# TASK DIRECTIONS
For each line of the data below that contains "parameter", return that line.

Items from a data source
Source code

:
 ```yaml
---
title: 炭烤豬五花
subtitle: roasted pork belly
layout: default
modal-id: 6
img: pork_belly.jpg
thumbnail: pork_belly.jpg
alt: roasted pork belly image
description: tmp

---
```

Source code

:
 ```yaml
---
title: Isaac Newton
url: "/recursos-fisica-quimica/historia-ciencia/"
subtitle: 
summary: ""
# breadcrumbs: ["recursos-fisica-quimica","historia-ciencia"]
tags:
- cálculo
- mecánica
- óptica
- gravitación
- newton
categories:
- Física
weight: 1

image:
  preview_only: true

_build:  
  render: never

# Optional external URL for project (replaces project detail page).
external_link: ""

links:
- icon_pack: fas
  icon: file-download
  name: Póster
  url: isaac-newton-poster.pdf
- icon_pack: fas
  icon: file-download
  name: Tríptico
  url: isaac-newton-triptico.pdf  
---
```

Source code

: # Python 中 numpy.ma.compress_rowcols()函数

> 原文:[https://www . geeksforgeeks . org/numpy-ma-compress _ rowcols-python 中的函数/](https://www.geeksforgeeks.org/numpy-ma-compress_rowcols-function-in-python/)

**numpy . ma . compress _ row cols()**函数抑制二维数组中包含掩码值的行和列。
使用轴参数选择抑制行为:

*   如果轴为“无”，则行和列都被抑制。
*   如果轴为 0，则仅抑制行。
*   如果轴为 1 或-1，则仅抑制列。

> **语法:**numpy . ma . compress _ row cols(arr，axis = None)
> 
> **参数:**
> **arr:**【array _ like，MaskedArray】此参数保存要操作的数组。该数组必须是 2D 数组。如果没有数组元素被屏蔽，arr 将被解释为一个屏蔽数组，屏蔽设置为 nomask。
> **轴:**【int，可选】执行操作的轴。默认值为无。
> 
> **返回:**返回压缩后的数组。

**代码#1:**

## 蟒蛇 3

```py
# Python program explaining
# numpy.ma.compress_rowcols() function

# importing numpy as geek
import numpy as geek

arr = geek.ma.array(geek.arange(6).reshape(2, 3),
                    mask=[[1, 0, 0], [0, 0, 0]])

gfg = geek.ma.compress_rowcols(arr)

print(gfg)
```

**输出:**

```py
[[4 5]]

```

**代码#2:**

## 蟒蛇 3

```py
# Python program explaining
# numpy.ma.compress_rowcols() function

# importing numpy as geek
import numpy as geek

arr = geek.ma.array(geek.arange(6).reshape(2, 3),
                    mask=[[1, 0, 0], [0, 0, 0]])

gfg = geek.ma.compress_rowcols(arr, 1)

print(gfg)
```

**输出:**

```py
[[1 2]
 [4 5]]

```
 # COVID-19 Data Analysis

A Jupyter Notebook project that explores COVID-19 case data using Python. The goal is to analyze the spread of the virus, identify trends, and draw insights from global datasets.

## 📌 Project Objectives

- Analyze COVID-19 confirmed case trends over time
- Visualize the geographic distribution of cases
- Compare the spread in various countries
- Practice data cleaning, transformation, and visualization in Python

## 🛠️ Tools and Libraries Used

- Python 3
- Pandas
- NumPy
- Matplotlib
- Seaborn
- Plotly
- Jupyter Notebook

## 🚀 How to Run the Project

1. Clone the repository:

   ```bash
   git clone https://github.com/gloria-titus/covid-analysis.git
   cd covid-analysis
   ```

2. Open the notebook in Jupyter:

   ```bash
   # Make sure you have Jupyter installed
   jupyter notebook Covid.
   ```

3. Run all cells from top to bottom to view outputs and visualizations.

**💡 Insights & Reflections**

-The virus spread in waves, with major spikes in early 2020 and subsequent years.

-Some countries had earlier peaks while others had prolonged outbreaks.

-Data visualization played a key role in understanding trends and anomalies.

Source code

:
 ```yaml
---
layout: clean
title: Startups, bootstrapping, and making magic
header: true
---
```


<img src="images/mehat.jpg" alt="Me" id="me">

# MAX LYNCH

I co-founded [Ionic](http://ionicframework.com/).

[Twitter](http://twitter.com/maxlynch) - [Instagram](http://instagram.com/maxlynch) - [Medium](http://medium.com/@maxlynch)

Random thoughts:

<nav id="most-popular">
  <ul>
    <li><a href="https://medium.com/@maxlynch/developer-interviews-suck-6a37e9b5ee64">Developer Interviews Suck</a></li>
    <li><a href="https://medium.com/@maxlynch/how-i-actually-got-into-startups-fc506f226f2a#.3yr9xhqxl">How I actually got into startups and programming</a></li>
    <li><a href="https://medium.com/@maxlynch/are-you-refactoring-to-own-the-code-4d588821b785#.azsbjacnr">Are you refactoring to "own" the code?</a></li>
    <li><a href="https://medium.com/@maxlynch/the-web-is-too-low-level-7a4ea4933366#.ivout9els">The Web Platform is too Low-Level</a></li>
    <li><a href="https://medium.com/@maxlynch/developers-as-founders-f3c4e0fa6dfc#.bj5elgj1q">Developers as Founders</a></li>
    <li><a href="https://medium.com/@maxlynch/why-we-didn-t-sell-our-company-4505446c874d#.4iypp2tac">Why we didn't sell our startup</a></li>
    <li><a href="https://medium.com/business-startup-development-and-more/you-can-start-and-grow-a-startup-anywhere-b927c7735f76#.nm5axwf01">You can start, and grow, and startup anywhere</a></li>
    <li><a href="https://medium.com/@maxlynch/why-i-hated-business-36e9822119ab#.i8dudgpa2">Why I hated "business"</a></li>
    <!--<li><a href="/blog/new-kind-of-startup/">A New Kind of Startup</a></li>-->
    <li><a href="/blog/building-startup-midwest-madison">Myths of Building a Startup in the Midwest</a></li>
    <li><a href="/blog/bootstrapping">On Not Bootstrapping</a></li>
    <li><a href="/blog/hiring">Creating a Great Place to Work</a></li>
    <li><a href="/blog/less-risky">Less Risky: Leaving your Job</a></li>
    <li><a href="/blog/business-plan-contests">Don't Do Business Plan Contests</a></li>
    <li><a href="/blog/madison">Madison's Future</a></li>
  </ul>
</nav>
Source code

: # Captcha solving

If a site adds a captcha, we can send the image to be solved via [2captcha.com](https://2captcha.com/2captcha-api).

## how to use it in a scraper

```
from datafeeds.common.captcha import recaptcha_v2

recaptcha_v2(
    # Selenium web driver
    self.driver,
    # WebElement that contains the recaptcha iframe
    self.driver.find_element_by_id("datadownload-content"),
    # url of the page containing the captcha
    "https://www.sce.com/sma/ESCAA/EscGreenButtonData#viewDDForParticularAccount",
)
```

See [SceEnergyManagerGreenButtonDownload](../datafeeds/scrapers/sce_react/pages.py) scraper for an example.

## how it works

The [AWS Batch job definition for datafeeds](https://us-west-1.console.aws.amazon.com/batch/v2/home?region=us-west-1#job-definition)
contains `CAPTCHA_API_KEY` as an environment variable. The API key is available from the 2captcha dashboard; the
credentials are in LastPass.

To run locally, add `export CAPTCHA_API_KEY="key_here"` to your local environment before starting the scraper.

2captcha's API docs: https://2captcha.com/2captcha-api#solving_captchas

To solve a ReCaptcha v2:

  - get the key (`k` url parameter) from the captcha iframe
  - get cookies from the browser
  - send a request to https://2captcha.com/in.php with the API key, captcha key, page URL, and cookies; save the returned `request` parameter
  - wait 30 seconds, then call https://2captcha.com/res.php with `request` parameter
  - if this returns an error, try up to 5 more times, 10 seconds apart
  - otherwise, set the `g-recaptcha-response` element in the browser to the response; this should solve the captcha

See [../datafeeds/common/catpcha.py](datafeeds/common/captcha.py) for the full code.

---

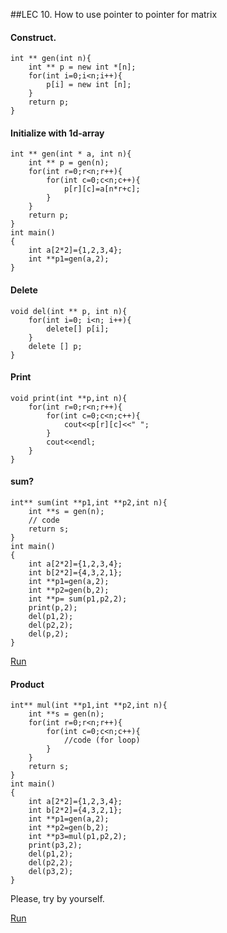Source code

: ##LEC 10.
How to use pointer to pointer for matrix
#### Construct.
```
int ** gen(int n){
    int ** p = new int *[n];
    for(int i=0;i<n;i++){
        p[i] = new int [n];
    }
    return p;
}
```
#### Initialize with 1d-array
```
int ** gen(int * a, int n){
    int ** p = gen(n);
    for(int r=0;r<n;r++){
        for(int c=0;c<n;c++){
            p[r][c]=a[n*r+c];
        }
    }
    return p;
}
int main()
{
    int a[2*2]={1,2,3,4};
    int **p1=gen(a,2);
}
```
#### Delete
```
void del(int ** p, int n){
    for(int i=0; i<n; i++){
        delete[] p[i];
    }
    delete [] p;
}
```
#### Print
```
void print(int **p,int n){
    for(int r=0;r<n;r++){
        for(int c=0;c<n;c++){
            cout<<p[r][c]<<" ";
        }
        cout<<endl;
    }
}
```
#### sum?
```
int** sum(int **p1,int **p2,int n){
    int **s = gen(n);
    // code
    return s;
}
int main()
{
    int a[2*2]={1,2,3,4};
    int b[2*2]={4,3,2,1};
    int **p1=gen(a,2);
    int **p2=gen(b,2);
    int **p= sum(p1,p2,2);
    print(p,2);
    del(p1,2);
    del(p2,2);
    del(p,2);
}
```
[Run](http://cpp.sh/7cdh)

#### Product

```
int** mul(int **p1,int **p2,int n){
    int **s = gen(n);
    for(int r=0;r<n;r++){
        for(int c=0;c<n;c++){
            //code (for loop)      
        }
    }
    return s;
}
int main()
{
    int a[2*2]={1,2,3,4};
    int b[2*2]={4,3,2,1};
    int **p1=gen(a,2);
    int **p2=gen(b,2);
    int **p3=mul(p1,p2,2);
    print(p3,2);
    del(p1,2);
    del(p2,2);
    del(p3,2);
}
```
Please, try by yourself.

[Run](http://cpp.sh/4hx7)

# COMPLETED EXERCISE
  - get the key (`k` url parameter) from the captcha iframe
  - send a request to https://2captcha.com/in.php with the API key, captcha key, page URL, and cookies; save the returned `request` parameter
  - wait 30 seconds, then call https://2captcha.com/res.php with `request` parameter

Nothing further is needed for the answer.